### [WORK INSTRUCTIONS]
Retype each line below without a single alteration.

※ ※ ※

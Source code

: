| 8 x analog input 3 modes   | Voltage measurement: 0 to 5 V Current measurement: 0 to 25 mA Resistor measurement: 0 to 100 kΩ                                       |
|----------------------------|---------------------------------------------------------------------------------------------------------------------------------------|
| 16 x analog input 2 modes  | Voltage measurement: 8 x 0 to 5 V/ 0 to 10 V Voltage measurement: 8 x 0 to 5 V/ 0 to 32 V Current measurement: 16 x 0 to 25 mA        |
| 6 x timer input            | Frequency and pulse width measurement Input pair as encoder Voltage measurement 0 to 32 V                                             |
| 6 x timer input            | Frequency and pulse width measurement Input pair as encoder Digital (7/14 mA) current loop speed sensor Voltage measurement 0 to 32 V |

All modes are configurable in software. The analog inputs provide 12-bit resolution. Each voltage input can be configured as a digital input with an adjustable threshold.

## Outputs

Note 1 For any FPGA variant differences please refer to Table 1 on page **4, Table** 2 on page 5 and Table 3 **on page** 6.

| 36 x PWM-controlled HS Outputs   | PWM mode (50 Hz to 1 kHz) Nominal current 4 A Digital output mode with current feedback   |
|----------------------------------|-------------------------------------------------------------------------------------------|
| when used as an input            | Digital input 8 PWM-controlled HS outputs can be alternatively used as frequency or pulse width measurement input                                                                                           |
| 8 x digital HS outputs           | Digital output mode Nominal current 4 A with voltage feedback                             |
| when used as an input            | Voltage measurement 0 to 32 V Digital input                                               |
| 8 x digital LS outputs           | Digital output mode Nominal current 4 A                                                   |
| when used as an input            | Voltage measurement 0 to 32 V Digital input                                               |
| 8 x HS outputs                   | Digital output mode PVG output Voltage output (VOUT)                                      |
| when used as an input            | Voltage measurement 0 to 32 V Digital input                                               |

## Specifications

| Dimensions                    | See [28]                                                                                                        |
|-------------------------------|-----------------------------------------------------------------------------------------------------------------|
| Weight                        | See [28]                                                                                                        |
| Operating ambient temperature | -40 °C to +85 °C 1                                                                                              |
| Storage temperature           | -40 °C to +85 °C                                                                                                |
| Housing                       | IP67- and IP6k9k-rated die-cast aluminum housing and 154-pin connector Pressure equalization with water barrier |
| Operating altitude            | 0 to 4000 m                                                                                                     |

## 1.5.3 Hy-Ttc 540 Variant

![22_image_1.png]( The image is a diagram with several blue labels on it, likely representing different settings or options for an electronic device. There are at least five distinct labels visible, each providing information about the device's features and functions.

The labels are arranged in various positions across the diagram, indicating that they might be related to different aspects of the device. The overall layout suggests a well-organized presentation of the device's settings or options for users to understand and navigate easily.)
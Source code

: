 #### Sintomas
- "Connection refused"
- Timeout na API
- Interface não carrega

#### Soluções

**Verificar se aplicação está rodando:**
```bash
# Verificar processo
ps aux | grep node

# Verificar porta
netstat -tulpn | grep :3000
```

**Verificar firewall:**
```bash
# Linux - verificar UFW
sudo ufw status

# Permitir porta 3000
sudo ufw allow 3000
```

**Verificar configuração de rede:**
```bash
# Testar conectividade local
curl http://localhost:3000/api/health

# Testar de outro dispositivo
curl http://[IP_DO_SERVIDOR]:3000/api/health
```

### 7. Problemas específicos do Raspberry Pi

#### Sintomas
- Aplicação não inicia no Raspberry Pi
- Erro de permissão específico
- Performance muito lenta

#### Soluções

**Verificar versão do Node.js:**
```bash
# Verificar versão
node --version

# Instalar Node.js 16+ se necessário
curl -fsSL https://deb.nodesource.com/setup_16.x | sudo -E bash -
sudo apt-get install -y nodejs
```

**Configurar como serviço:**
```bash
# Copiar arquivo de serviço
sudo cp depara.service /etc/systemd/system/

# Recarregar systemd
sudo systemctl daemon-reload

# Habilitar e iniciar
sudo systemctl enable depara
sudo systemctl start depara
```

※ ※ ※

### [RESPONSE]
Source code

:| 8 x analog input 3 modes   | Voltage measurement: 0 to 5 V Current measurement: 0 to 25 mA Resistor measurement: 0 to 100 kΩ                                       |
|----------------------------|---------------------------------------------------------------------------------------------------------------------------------------|
| 16 x analog input 2 modes  | Voltage measurement: 8 x 0 to 5 V/ 0 to 10 V Voltage measurement: 8 x 0 to 5 V/ 0 to 32 V Current measurement: 16 x 0 to 25 mA        |
| 6 x timer input            | Frequency and pulse width measurement Input pair as encoder Voltage measurement 0 to 32 V                                             |
| 6 x timer input            | Frequency and pulse width measurement Input pair as encoder Digital (7/14 mA) current loop speed sensor Voltage measurement 0 to 32 V |

All modes are configurable in software. The analog inputs provide 12-bit resolution. Each voltage input can be configured as a digital input with an adjustable threshold.

## Outputs

Note 1 For any FPGA variant differences please refer to Table 1 on page **4, Table** 2 on page 5 and Table 3 **on page** 6.

| 36 x PWM-controlled HS Outputs   | PWM mode (50 Hz to 1 kHz) Nominal current 4 A Digital output mode with current feedback   |
|----------------------------------|-------------------------------------------------------------------------------------------|
| when used as an input            | Digital input 8 PWM-controlled HS outputs can be alternatively used as frequency or pulse width measurement input                                                                                           |
| 8 x digital HS outputs           | Digital output mode Nominal current 4 A with voltage feedback                             |
| when used as an input            | Voltage measurement 0 to 32 V Digital input                                               |
| 8 x digital LS outputs           | Digital output mode Nominal current 4 A                                                   |
| when used as an input            | Voltage measurement 0 to 32 V Digital input                                               |
| 8 x HS outputs                   | Digital output mode PVG output Voltage output (VOUT)                                      |
| when used as an input            | Voltage measurement 0 to 32 V Digital input                                               |

## Specifications

| Dimensions                    | See [28]                                                                                                        |
|-------------------------------|-----------------------------------------------------------------------------------------------------------------|
| Weight                        | See [28]                                                                                                        |
| Operating ambient temperature | -40 °C to +85 °C 1                                                                                              |
| Storage temperature           | -40 °C to +85 °C                                                                                                |
| Housing                       | IP67- and IP6k9k-rated die-cast aluminum housing and 154-pin connector Pressure equalization with water barrier |
| Operating altitude            | 0 to 4000 m                                                                                                     |

## 1.5.3 Hy-Ttc 540 Variant

![22_image_1.png]( The image is a diagram with several blue labels on it, likely representing different settings or options for an electronic device. There are at least five distinct labels visible, each providing information about the device's features and functions.

The labels are arranged in various positions across the diagram, indicating that they might be related to different aspects of the device. The overall layout suggests a well-organized presentation of the device's settings or options for users to understand and navigate easily.)
Source code

: #### Sintomas
- "Connection refused"
- Timeout na API
- Interface não carrega

#### Soluções

**Verificar se aplicação está rodando:**
```bash
# Verificar processo
ps aux | grep node

# Verificar porta
netstat -tulpn | grep :3000
```

**Verificar firewall:**
```bash
# Linux - verificar UFW
sudo ufw status

# Permitir porta 3000
sudo ufw allow 3000
```

**Verificar configuração de rede:**
```bash
# Testar conectividade local
curl http://localhost:3000/api/health

# Testar de outro dispositivo
curl http://[IP_DO_SERVIDOR]:3000/api/health
```

### 7. Problemas específicos do Raspberry Pi

#### Sintomas
- Aplicação não inicia no Raspberry Pi
- Erro de permissão específico
- Performance muito lenta

#### Soluções

**Verificar versão do Node.js:**
```bash
# Verificar versão
node --version

# Instalar Node.js 16+ se necessário
curl -fsSL https://deb.nodesource.com/setup_16.x | sudo -E bash -
sudo apt-get install -y nodejs
```

**Configurar como serviço:**
```bash
# Copiar arquivo de serviço
sudo cp depara.service /etc/systemd/system/

# Recarregar systemd
sudo systemctl daemon-reload

# Habilitar e iniciar
sudo systemctl enable depara
sudo systemctl start depara
```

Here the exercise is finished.